Kadir geceniz mübarek olsun aziz okuyucularım; Yüce Rabbimizden bu kutsal gecenin hepimiz için iyiliklere, hayır ve bereketlere vesile olmasını diliyorum. Yüce Kitabımızın böylesine değerli gördüğü bir geceye kavuşmak, işin farkında olan ve bütün ruhuyla o geceyi anlayıp yaşamaya, bereketinden istifade etmeye yönelen müminler için büyük bir nasiptir.
Kadr kelimesi sözlüklerde “güç, hüküm, değer, şeref” gibi anlamlarla açıklanır. Belli ki, Kur’an’ın bu gecede indirilmesinin geceyi şereflendirdiğini ve kadrini yücelttiğini ifade etmek üzere sûreye bu isim verilmiştir. Tabii ki Câhiliye döneminde bu ismi taşıyan bir gece yoktu; İslâmî dönemde de bu sûrenin inmesinden önce böyle bir kutsal gecenin varlığı bilinmiyordu.
Malum; Kur’an sûreleri tarih sırasına göre yerleştirilmemiştir. Bu sebeple sûrelerle ilgili iki türlü sıralama vardır: İlki indikleri tarihe göre yaklaşık doğru sayılan sıralama, ikincisi de her bir sûrenin Kur’an’daki yerine göre sıralama. Kadir sûresi Mushaftaki sıralamada doksan yedinci sûredir. Sûre Peygamber efendimizin Medine’ye hicretinden önce Mekke’de inmiştir. Bir önceki sûrenin ilk beş ayeti Kur’an’ın ilk gelen ayetleridir. Kadir sûresinde Kur’an’ın indirildiği zamandan bahsedildiğine göre bunun da ilk gelen sûrelerden olduğu düşünülebilir.
BİN AYDAN HAYIRLI
Sûrenin ifadelerine bakarsak anlarız ki Kadir gecesi, Peygamber’in bile bilemeyeceği kadar değeri ve şerefli yüksek bir gecedir; bu da Kur’an’ın o gecede inmeye başlamasından ileri gelmektedir.
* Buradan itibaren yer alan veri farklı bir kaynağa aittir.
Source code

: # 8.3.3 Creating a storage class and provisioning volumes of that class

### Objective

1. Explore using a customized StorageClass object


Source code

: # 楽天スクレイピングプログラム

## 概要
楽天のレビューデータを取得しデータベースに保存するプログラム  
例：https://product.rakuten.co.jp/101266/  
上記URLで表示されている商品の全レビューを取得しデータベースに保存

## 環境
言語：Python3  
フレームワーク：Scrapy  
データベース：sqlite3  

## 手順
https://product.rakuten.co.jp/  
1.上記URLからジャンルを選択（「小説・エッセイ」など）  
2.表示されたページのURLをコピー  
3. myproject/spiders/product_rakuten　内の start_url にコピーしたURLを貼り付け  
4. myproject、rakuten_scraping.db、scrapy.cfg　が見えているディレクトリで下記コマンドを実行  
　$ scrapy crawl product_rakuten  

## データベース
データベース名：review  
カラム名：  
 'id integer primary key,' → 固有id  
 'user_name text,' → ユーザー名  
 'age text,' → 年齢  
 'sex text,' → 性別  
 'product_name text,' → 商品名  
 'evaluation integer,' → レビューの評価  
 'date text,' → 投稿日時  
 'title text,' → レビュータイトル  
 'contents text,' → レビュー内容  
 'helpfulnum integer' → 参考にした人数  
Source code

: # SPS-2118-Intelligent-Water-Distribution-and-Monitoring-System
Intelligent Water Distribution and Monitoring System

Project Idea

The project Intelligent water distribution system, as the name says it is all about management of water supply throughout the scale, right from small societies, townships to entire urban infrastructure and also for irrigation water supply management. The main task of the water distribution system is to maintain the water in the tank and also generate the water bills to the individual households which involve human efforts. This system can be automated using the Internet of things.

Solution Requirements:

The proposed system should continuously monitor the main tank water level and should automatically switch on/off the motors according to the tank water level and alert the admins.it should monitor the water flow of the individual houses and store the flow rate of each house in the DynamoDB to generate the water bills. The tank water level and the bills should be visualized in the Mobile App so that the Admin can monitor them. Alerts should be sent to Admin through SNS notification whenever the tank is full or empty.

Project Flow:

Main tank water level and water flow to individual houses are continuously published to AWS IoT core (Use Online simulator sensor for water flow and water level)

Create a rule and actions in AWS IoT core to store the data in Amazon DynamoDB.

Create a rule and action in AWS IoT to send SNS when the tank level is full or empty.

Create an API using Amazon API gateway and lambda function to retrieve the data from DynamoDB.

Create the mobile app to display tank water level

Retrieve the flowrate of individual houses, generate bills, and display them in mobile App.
Sûrede, gecenin “bin aydan daha hayırlı” olduğu ifade edilerek fazileti konusunda, içerdiği hayır ve bereket hakkında zihnimizde bir kanaat oluşturmamız murat edilmiştir. “Bin ay” 83 sene 4 ay demektir ki bu da geceyi hakkıyla ihya edenler için bir Kadir gecesinin uzunca bir ömür kadar değerli olduğu anlamına gelir.
Elbette Yüce Rabbimizin amacı, “Yeter ki bir Kadir gecesinde ibadet edin; ömrünüzün geri kalanında ne yaparsanız yapın, önemli değil; kurtuldunuz gittiniz” demek değildir. İki sebepten dolayı:
1. Muhtelif ayet ve hadislerde belirtildiği gibi dindarlığın ve ibadetlerin değeri, öncelikle bunların arkasındaki samimi kulluğa, gönül temizliğine, takva ve huşû gibi kavramlarla ifade edilen yüksek dinî bilinç ve bağlılığa göredir. Bunun Kadir gecesi için de geçerli olduğu unutulmamalıdır.
2. “Bin ay” ifadesi eskilerin tabiriyle kesretten kinâyedir. Herkesin amelinin değeri niyet ve ihlâsına bağlı olduğuna göre, “bin aydan daha hayırlı” ifadesini lafzî değil mecazi olarak anlamak gerekir.
Elbette Kur’an’ın indiği zaman diliminin çok yüksek bir değeri, şerefi, fazileti vardır ve bir mümin için böyle bir zaman diliminde ibadet etmenin anlamı da çok büyük olacaktır. Keza böyle bir zamanda en derin içtenlikle açılan eller, yapılan tövbeler, edilen dualar çok çok kıymetlidir ve belki de bu gecede pişmanlık duygularıyla dökülen birkaç damla göz yaşı, bir ömür işlenmiş günahların bağışlanmasına yetecektir. Bize düşen, kalbimizi temiz, hayatımızı düzgün, umudumuzu diri tutmaktır; verip vermemek O’nun hakkıdır ve zaten O, böylesine içtenlikle açılan elleri boş çevirmeyeceğini vaad etmiştir.